=== Task to complete ===
Write out all the data verbatim. Skip images.
** Opening Excerpted records block **
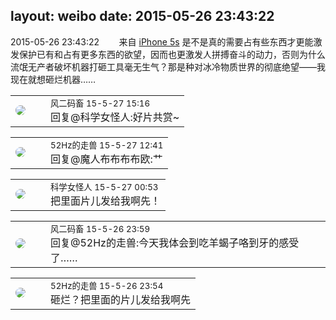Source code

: layout: weibo
date: 2015-05-26 23:43:22
---
<meta name="referrer" content="no-referrer" />

2015-05-26 23:43:22  &nbsp;&nbsp;&nbsp;&nbsp;&nbsp;&nbsp; 来自 <a href="sinaweibo://customweibosource" rel="nofollow">iPhone 5s</a>
是不是真的需要占有些东西才更能激发保护已有和占有更多东西的欲望，因而也更激发人拼搏奋斗的动力，否则为什么流氓无产者破坏机器打砸工具毫无生气？那是种对冰冷物质世界的彻底绝望——我现在就想砸烂机器…… ​​​

<table style="width: 100%;">
  <tr>
    <td style="width: 40px;"><img style="border-radius:50%" src="https://tva3.sinaimg.cn/crop.0.0.639.639.50/6d2a6003jw8f3idy69w2gj20hs0hrt9g.jpg?KID=imgbed,tva&Expires=1624466426&ssig=G1%2BR8oTQxE"></td>
    <td colspan="2"><small>风二码畜 15-5-27 15:16</small><br/>回复@科学女怪人:好片共赏~</td>
  </tr>
</table>

<table style="width: 100%;">
  <tr>
    <td style="width: 40px;"><img style="border-radius:50%" src="https://tva4.sinaimg.cn/crop.0.0.180.180.50/8beaf773jw1e8qgp5bmzyj2050050aa8.jpg?KID=imgbed,tva&Expires=1624466426&ssig=YQ0HxemSnP"></td>
    <td colspan="2"><small>52Hz的走兽 15-5-27 12:41</small><br/>回复@魔人布布布布欧:艹</td>
  </tr>
</table>

<table style="width: 100%;">
  <tr>
    <td style="width: 40px;"><img style="border-radius:50%" src="https://tva2.sinaimg.cn/crop.21.2.414.414.50/6c241735jw8eqy81jjm5oj20c80bo3yp.jpg?KID=imgbed,tva&Expires=1624466426&ssig=jrECUrfgC1"></td>
    <td colspan="2"><small>科学女怪人 15-5-27 00:53</small><br/>把里面片儿发给我啊先！</td>
  </tr>
</table>

<table style="width: 100%;">
  <tr>
    <td style="width: 40px;"><img style="border-radius:50%" src="https://tva3.sinaimg.cn/crop.0.0.639.639.50/6d2a6003jw8f3idy69w2gj20hs0hrt9g.jpg?KID=imgbed,tva&Expires=1624466426&ssig=G1%2BR8oTQxE"></td>
    <td colspan="2"><small>风二码畜 15-5-26 23:59</small><br/>回复@52Hz的走兽:今天我体会到吃羊蝎子咯到牙的感受了……</td>
  </tr>
</table>

<table style="width: 100%;">
  <tr>
    <td style="width: 40px;"><img style="border-radius:50%" src="https://tva4.sinaimg.cn/crop.0.0.180.180.50/8beaf773jw1e8qgp5bmzyj2050050aa8.jpg?KID=imgbed,tva&Expires=1624466426&ssig=YQ0HxemSnP"></td>
    <td colspan="2"><small>52Hz的走兽 15-5-26 23:54</small><br/>砸烂？把里面的片儿发给我啊先</td>
  </tr>
</table>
** Closing Excerpted records block **
=== Answer below ===
Source code

: layout: weibo
date: 2015-05-26 23:43:22
---
<meta name="referrer" content="no-referrer" />

2015-05-26 23:43:22  &nbsp;&nbsp;&nbsp;&nbsp;&nbsp;&nbsp; 来自 <a href="sinaweibo://customweibosource" rel="nofollow">iPhone 5s</a>
是不是真的需要占有些东西才更能激发保护已有和占有更多东西的欲望，因而也更激发人拼搏奋斗的动力，否则为什么流氓无产者破坏机器打砸工具毫无生气？那是种对冰冷物质世界的彻底绝望——我现在就想砸烂机器…… ​​​

<table style="width: 100%;">
  <tr>
    <td style="width: 40px;"><img style="border-radius:50%" src="https://tva3.sinaimg.cn/crop.0.0.639.639.50/6d2a6003jw8f3idy69w2gj20hs0hrt9g.jpg?KID=imgbed,tva&Expires=1624466426&ssig=G1%2BR8oTQxE"></td>
    <td colspan="2"><small>风二码畜 15-5-27 15:16</small><br/>回复@科学女怪人:好片共赏~</td>
  </tr>
</table>

<table style="width: 100%;">
  <tr>
    <td style="width: 40px;"><img style="border-radius:50%" src="https://tva4.sinaimg.cn/crop.0.0.180.180.50/8beaf773jw1e8qgp5bmzyj2050050aa8.jpg?KID=imgbed,tva&Expires=1624466426&ssig=YQ0HxemSnP"></td>
    <td colspan="2"><small>52Hz的走兽 15-5-27 12:41</small><br/>回复@魔人布布布布欧:艹</td>
  </tr>
</table>

<table style="width: 100%;">
  <tr>
    <td style="width: 40px;"><img style="border-radius:50%" src="https://tva2.sinaimg.cn/crop.21.2.414.414.50/6c241735jw8eqy81jjm5oj20c80bo3yp.jpg?KID=imgbed,tva&Expires=1624466426&ssig=jrECUrfgC1"></td>
    <td colspan="2"><small>科学女怪人 15-5-27 00:53</small><br/>把里面片儿发给我啊先！</td>
  </tr>
</table>

<table style="width: 100%;">
  <tr>
    <td style="width: 40px;"><img style="border-radius:50%" src="https://tva3.sinaimg.cn/crop.0.0.639.639.50/6d2a6003jw8f3idy69w2gj20hs0hrt9g.jpg?KID=imgbed,tva&Expires=1624466426&ssig=G1%2BR8oTQxE"></td>
    <td colspan="2"><small>风二码畜 15-5-26 23:59</small><br/>回复@52Hz的走兽:今天我体会到吃羊蝎子咯到牙的感受了……</td>
  </tr>
</table>

<table style="width: 100%;">
  <tr>
    <td style="width: 40px;"><img style="border-radius:50%" src="https://tva4.sinaimg.cn/crop.0.0.180.180.50/8beaf773jw1e8qgp5bmzyj2050050aa8.jpg?KID=imgbed,tva&Expires=1624466426&ssig=YQ0HxemSnP"></td>
    <td colspan="2"><small>52Hz的走兽 15-5-26 23:54</small><br/>砸烂？把里面的片儿发给我啊先</td>
  </tr>
</table>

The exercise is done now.